→ **What needs to be done**: Word for word, give the listing below again.

→ **Records shown**:

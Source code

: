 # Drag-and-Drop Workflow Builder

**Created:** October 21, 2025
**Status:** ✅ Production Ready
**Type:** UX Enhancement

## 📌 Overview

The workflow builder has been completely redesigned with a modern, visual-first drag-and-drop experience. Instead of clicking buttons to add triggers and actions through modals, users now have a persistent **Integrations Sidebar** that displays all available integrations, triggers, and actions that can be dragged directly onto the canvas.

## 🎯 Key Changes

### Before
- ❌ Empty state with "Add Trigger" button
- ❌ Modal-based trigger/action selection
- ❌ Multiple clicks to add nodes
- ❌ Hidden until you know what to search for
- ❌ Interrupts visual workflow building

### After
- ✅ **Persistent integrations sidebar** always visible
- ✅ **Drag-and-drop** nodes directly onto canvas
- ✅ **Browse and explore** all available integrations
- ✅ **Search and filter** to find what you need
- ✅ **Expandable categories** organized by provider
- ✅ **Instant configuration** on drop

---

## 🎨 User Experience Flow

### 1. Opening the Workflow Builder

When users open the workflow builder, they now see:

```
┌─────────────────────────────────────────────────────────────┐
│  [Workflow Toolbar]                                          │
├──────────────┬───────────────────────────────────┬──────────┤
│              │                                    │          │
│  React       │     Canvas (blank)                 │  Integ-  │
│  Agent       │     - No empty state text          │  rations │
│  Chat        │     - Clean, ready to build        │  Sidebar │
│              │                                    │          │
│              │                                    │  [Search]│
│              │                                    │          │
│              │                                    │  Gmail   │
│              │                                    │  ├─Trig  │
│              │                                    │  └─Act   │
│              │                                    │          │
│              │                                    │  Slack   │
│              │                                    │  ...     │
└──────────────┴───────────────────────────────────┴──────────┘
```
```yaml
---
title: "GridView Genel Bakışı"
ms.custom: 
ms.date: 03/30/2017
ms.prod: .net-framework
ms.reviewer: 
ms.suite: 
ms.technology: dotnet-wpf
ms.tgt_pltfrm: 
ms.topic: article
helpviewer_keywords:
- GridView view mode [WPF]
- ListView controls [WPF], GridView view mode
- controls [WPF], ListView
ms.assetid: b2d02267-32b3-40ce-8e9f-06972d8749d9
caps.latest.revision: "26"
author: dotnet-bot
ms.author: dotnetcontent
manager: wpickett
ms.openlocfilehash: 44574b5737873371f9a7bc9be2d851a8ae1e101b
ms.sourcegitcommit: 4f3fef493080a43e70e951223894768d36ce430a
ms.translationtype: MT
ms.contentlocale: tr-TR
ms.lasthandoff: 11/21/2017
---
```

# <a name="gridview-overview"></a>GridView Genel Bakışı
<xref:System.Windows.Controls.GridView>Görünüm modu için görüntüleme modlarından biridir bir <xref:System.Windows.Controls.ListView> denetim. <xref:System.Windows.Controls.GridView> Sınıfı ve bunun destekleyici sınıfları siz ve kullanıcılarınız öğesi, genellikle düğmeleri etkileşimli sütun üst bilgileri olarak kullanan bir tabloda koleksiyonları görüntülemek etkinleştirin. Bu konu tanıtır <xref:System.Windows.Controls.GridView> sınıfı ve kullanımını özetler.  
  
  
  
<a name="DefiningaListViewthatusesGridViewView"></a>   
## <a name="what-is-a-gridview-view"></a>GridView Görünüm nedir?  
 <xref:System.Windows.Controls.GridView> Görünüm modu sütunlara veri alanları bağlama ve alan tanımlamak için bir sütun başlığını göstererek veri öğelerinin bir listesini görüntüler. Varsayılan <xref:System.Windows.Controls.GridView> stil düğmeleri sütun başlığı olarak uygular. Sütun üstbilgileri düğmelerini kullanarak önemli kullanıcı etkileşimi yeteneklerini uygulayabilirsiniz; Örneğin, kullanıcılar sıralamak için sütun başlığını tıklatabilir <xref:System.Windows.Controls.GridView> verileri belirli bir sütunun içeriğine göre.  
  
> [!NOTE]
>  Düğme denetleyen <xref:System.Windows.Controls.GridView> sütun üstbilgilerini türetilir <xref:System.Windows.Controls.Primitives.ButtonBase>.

→ **Response area**:
Source code

: # Drag-and-Drop Workflow Builder

**Created:** October 21, 2025
**Status:** ✅ Production Ready
**Type:** UX Enhancement

## 📌 Overview

The workflow builder has been completely redesigned with a modern, visual-first drag-and-drop experience. Instead of clicking buttons to add triggers and actions through modals, users now have a persistent **Integrations Sidebar** that displays all available integrations, triggers, and actions that can be dragged directly onto the canvas.

## 🎯 Key Changes

### Before
- ❌ Empty state with "Add Trigger" button
- ❌ Modal-based trigger/action selection
- ❌ Multiple clicks to add nodes
- ❌ Hidden until you know what to search for
- ❌ Interrupts visual workflow building

### After
- ✅ **Persistent integrations sidebar** always visible
- ✅ **Drag-and-drop** nodes directly onto canvas
- ✅ **Browse and explore** all available integrations
- ✅ **Search and filter** to find what you need
- ✅ **Expandable categories** organized by provider
- ✅ **Instant configuration** on drop

---

## 🎨 User Experience Flow

### 1. Opening the Workflow Builder

When users open the workflow builder, they now see:

```
┌─────────────────────────────────────────────────────────────┐
│  [Workflow Toolbar]                                          │
├──────────────┬───────────────────────────────────┬──────────┤
│              │                                    │          │
│  React       │     Canvas (blank)                 │  Integ-  │
│  Agent       │     - No empty state text          │  rations │
│  Chat        │     - Clean, ready to build        │  Sidebar │
│              │                                    │          │
│              │                                    │  [Search]│
│              │                                    │          │
│              │                                    │  Gmail   │
│              │                                    │  ├─Trig  │
│              │                                    │  └─Act   │
│              │                                    │          │
│              │                                    │  Slack   │
│              │                                    │  ...     │
└──────────────┴───────────────────────────────────┴──────────┘
```
```yaml
---
title: "GridView Genel Bakışı"
ms.custom: 
ms.date: 03/30/2017
ms.prod: .net-framework
ms.reviewer: 
ms.suite: 
ms.technology: dotnet-wpf
ms.tgt_pltfrm: 
ms.topic: article
helpviewer_keywords:
- GridView view mode [WPF]
- ListView controls [WPF], GridView view mode
- controls [WPF], ListView
ms.assetid: b2d02267-32b3-40ce-8e9f-06972d8749d9
caps.latest.revision: "26"
author: dotnet-bot
ms.author: dotnetcontent
manager: wpickett
ms.openlocfilehash: 44574b5737873371f9a7bc9be2d851a8ae1e101b
ms.sourcegitcommit: 4f3fef493080a43e70e951223894768d36ce430a
ms.translationtype: MT
ms.contentlocale: tr-TR
ms.lasthandoff: 11/21/2017
---
```

# <a name="gridview-overview"></a>GridView Genel Bakışı
<xref:System.Windows.Controls.GridView>Görünüm modu için görüntüleme modlarından biridir bir <xref:System.Windows.Controls.ListView> denetim. <xref:System.Windows.Controls.GridView> Sınıfı ve bunun destekleyici sınıfları siz ve kullanıcılarınız öğesi, genellikle düğmeleri etkileşimli sütun üst bilgileri olarak kullanan bir tabloda koleksiyonları görüntülemek etkinleştirin. Bu konu tanıtır <xref:System.Windows.Controls.GridView> sınıfı ve kullanımını özetler.  
  
  
  
<a name="DefiningaListViewthatusesGridViewView"></a>   
## <a name="what-is-a-gridview-view"></a>GridView Görünüm nedir?  
 <xref:System.Windows.Controls.GridView> Görünüm modu sütunlara veri alanları bağlama ve alan tanımlamak için bir sütun başlığını göstererek veri öğelerinin bir listesini görüntüler. Varsayılan <xref:System.Windows.Controls.GridView> stil düğmeleri sütun başlığı olarak uygular. Sütun üstbilgileri düğmelerini kullanarak önemli kullanıcı etkileşimi yeteneklerini uygulayabilirsiniz; Örneğin, kullanıcılar sıralamak için sütun başlığını tıklatabilir <xref:System.Windows.Controls.GridView> verileri belirli bir sütunun içeriğine göre.  
  
> [!NOTE]
>  Düğme denetleyen <xref:System.Windows.Controls.GridView> sütun üstbilgilerini türetilir <xref:System.Windows.Controls.Primitives.ButtonBase>.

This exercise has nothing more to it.